Kuzey Irak’ta bugün yapılacak bağımsızlık referandumuna karşı bölge ülkelerinin ortak hareket etmesi için Türkiye tüm diplomatik yolları deniyor. Cumhurbaşkanı Recep Tayyip Erdoğan’ın başkanlığında cuma günü yapılan Bakanlar Kurulu toplantısında Kuzey Irak Bölgesel Yönetimine karşı alınacak tedbirler masaya yatırıldı. Toplantıda yapılan değerlendirmelerde, Barzani’nin bölge halkının geleceğini düşünmeden kendi siyasi ikbali için hareket ettiği, toplumda azalan desteğinin üstünü örtmek için referandum seçeneğini gündeme getirdiği tespiti yapıldı. Referandumdan bağımsızlık yönünde bir sonuç çıkması durumunda bundan en çok Kuzey Irak halkının zarar göreceği belirtildi.
ÖNCE EKONOMİK TEDBİRLER
Edinilen bilgilere göre toplantıda, referandumun hemen ardından Türkiye’nin ilk etapta uygulayacağı yaptırımlar gündeme gelirken, bu yaptırımların özellikle ekonomik nitelikte olanlarının hemen devreye sokulması seçeneği öne çıktı. Siyasi ve güvenlikle ilgili tedbirler de aşama aşama uygulamaya konulacak.
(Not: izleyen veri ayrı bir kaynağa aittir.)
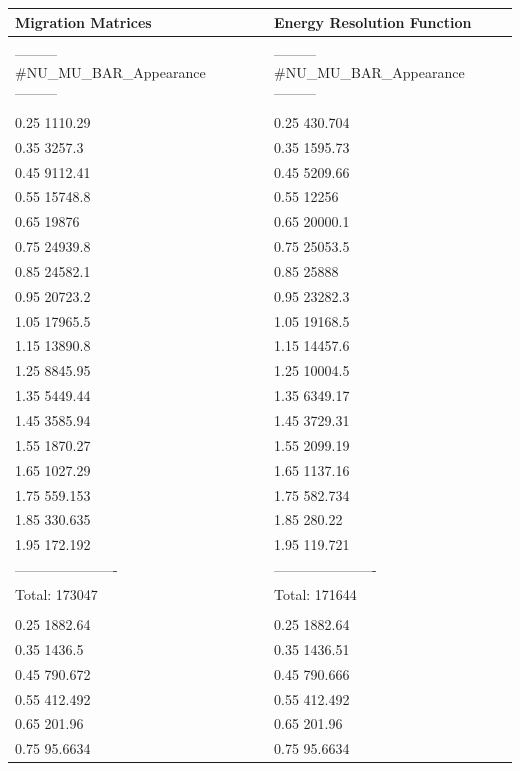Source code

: \documentclass[12pt,a4paper]{article}
\theoremstyle{dotless}
\begin{document}
\begin{appendix}
\begin {center}
\begin{tabular}{lcl}
{\large Migration Matrices} && {\large Energy Resolution Function} \\ \hline && \\ 
--------- \#NU\_MU\_BAR\_Appearance ---------&&--------- \#NU\_MU\_BAR\_Appearance ---------\\
&&\\
  0.25       1110.29&&  0.25       430.704\\
  0.35        3257.3&&  0.35       1595.73\\
  0.45       9112.41&&  0.45       5209.66\\
  0.55       15748.8&&  0.55         12256\\
  0.65         19876&&  0.65       20000.1\\
  0.75       24939.8&&  0.75       25053.5\\
  0.85       24582.1&&  0.85         25888\\
  0.95       20723.2&&  0.95       23282.3\\
  1.05       17965.5&&  1.05       19168.5\\
  1.15       13890.8&&  1.15       14457.6\\
  1.25       8845.95&&  1.25       10004.5\\
  1.35       5449.44&&  1.35       6349.17\\
  1.45       3585.94&&  1.45       3729.31\\
  1.55       1870.27&&  1.55       2099.19\\
  1.65       1027.29&&  1.65       1137.16\\
  1.75       559.153&&  1.75       582.734\\
  1.85       330.635&&  1.85        280.22\\
  1.95       172.192&&  1.95       119.721\\
----------------------&&----------------------\\
Total:        173047&&Total:        171644\\
&&\\
  0.25       1882.64&&  0.25       1882.64\\
  0.35        1436.5&&  0.35       1436.51\\
  0.45       790.672&&  0.45       790.666\\
  0.55       412.492&&  0.55       412.492\\
  0.65        201.96&&  0.65        201.96\\
  0.75       95.6634&&  0.75       95.6634\\

\end{tabular}
\end{center}
\end{appendix}
\end{document}
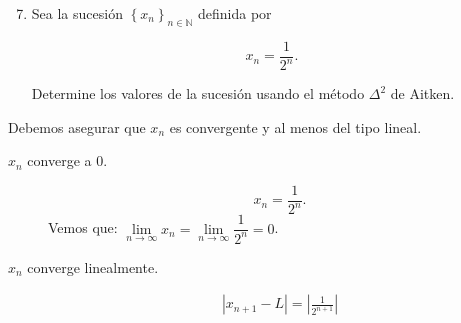 \documentclass[
	spanish,
	8pt,
	utf8,
	xcolor=table,
	handout,
	aspectratio=169,
	professionalfonts,
	mathserif,
	leqno,
]{beamer}
\begin{document}
\begin{frame}
	\begin{enumerate}\setcounter{enumi}{6}
		\item

		      Sea la sucesión $\left\{x_{n}\right\}_{n\in\mathbb{N}}$
		      definida por

		      \begin{equation*}
			      x_{n}=\frac{1}{2^{n}}.
		      \end{equation*}

		      Determine los valores de la sucesión usando el método
		      $\Delta^{2}$ de Aitken.

	\end{enumerate}

	\begin{solution}
		Debemos asegurar que $x_{n}$ es convergente y al menos del tipo lineal.
		\begin{description}
			\item[$x_{n}$ converge a $0$.]

				\begin{equation*}
					x_{n}=\frac{1}{2^{n}}.
				\end{equation*}
				Vemos que:
				\begin{math}
					\lim\limits_{n\to\infty}
					{
						x_{n}
					}=\lim\limits_{n\to\infty}
					\dfrac{
						{1}
					}{
						{{2^{n}}}
					}=0
				\end{math}.


			\item[$x_{n}$ converge linealmente.]

				\begin{align*}
					\left|x_{n+1}-L\right| =
					\left|\frac{1}{2^{n+1}}\right|
				\end{align*}


\end{description}
\end{solution}
\end{frame}
\end{document}
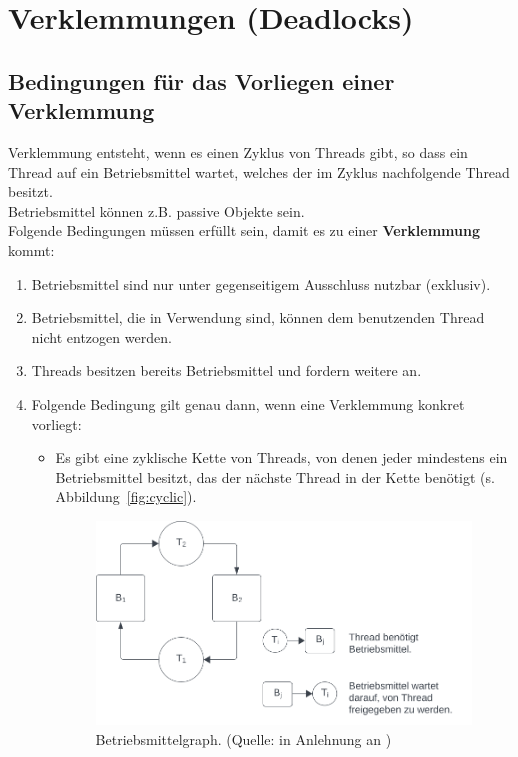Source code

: \section{Verklemmungen (Deadlocks)}

 \subsection{Bedingungen für das Vorliegen einer Verklemmung}
Verklemmung entsteht, wenn es einen Zyklus von Threads gibt, so dass ein Thread auf ein Betriebsmittel wartet, welches der im Zyklus nachfolgende Thread besitzt.\\
Betriebsmittel können z.B. passive Objekte sein.\\

\noindent
Folgende Bedingungen müssen erfüllt sein, damit es zu einer \textbf{Verklemmung} kommt:

\begin{enumerate}
    \item Betriebsmittel sind nur unter gegenseitigem Ausschluss nutzbar (exklusiv).
    \item Betriebsmittel, die in Verwendung sind, können dem benutzenden Thread nicht entzogen werden.
    \item Threads besitzen bereits Betriebsmittel und fordern weitere an.
    \item Folgende Bedingung gilt genau dann, wenn eine Verklemmung konkret vorliegt:
    \begin{itemize}
        \item[] Es gibt eine zyklische Kette von Threads, von denen jeder mindestens ein Betriebsmittel besitzt, das der nächste Thread in der Kette benötigt (s. Abbildung~\ref{fig:cyclic}).
        \begin{figure}
            \centering
            \includegraphics[scale=0.5]{chapters/fopt2/img/cyclic}
            \caption{Betriebsmittelgraph. (Quelle: in Anlehnung an \cite[192, Bild 3.9]{Oec22})}
        \end{figure}
    \end{itemize}
\end{enumerate}

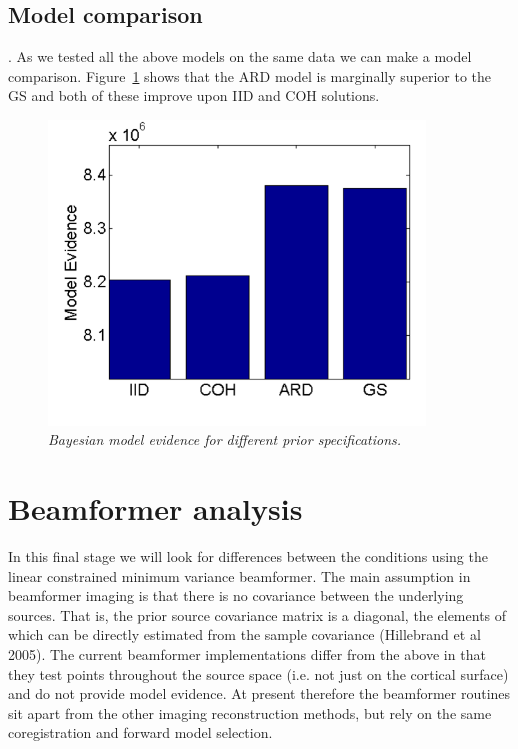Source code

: \subsection{Model comparison}.
As we tested all the above models on the same data we can make a model comparison. Figure~\ref{meg_sloc:fig:9} shows that the ARD model is marginally superior to the GS and both of these improve upon IID and COH solutions.

\begin{figure}
\begin{center}
\includegraphics[width=100mm]{meg_sloc/slide9}
\caption{\em Bayesian model evidence for different prior specifications.\label{meg_sloc:fig:9}}
\end{center}
\end{figure}


\section{Beamformer analysis}
In this final stage we will look for differences between the conditions using the linear constrained minimum variance beamformer. The main assumption in beamformer imaging is that there is no covariance between the underlying sources. That is, the prior source covariance matrix is a diagonal, the elements of which can be directly estimated from the sample covariance (Hillebrand et al 2005).
The current beamformer implementations differ from the above in that they test points throughout the source space (i.e. not just on the cortical surface) and do not provide model evidence. At present therefore the beamformer routines sit apart from the other imaging reconstruction methods, but rely on the same coregistration and forward model selection.

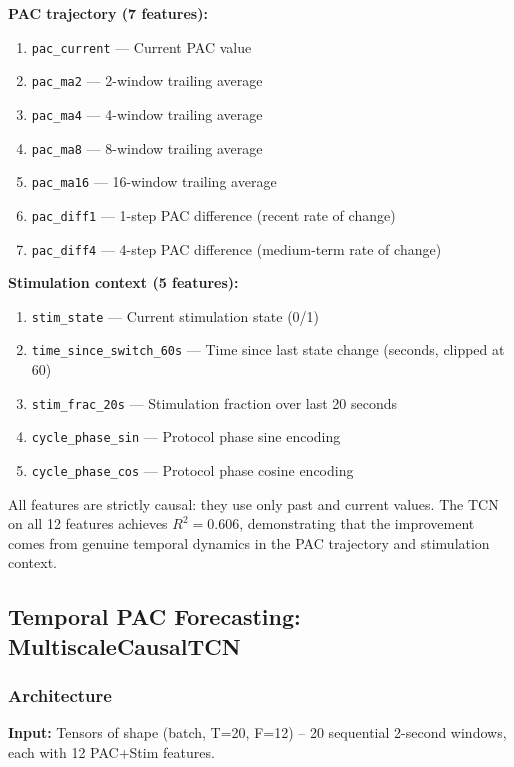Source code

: \documentclass[11pt,letterpaper]{article}
\begin{document}
\textbf{PAC trajectory (7 features):}
\begin{enumerate}[nosep]
  \item \texttt{pac\_current} --- Current PAC value
  \item \texttt{pac\_ma2} --- 2-window trailing average
  \item \texttt{pac\_ma4} --- 4-window trailing average
  \item \texttt{pac\_ma8} --- 8-window trailing average
  \item \texttt{pac\_ma16} --- 16-window trailing average
  \item \texttt{pac\_diff1} --- 1-step PAC difference (recent rate of change)
  \item \texttt{pac\_diff4} --- 4-step PAC difference (medium-term rate of change)
\end{enumerate}

\textbf{Stimulation context (5 features):}
\begin{enumerate}[nosep, start=8]
  \item \texttt{stim\_state} --- Current stimulation state (0/1)
  \item \texttt{time\_since\_switch\_60s} --- Time since last state change (seconds, clipped at 60)
  \item \texttt{stim\_frac\_20s} --- Stimulation fraction over last 20 seconds
  \item \texttt{cycle\_phase\_sin} --- Protocol phase sine encoding
  \item \texttt{cycle\_phase\_cos} --- Protocol phase cosine encoding
\end{enumerate}

All features are strictly causal: they use only past and current values. The TCN on all 12 features achieves $R^2 = 0.606$, demonstrating that the improvement comes from genuine temporal dynamics in the PAC trajectory and stimulation context.

\subsection{Temporal PAC Forecasting: MultiscaleCausalTCN}

\subsubsection{Architecture}

\textbf{Input:} Tensors of shape (batch, T=20, F=12) -- 20 sequential 2-second windows, each with 12 PAC+Stim features.
\end{document}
Öncelikle uygulanacak yaptırımlar arasında; Habur Sınır Kapısı’nın kapatılması, petrol alımının durdurulması ve ekonomik olarak zor durumda bulunan Barzani yönetimine yapılan maddi yardımların hemen kesilmesi bulunuyor. Habur Sınır Kapısı’nın kapatılması ile Barzani’nin İran veya Bağdat kapılarını kullanmasının önüne geçilmesi için de Türkiye, her iki ülke ile temas halinde olacak. Bu kapsamda Barzani’nin tek çıkış kapısı olarak gördüğü İran seçeneği de ortadan kalkarsa, Kuzey Irak’ın dünya ile bağı kopmuş olacak.
GÜNDEM REFERANDUM
Cumhurbaşkanı Erdoğan’ın 4 Ekim’de İran’a yapacağı ziyaretin ana gündem maddesinin Kuzey Irak referandumunun olacağı ve Barzani’ye karşı alınacak ortak tedbirlerin ele alınacağı belirtildi. Erdoğan’ın, Bakanlar Kurulunda, Kuzey Irak karşı ilk etapta devreye girecek önlemlerin yanı sıra, diğer tüm seçenekler konusunda da tüm bakanlıkların çalışma yapması talimatını verdiği öğrenildi. Toplantıda, Türkiye’nin Ankara Anlaşması’ndan doğan haklarının uluslararası arenada gündeme getirmesi ve bu haklarını kullanması dâhil her türlü radikal tedbirin masada olması görüşünün ön plana çıktığı ifade edildi.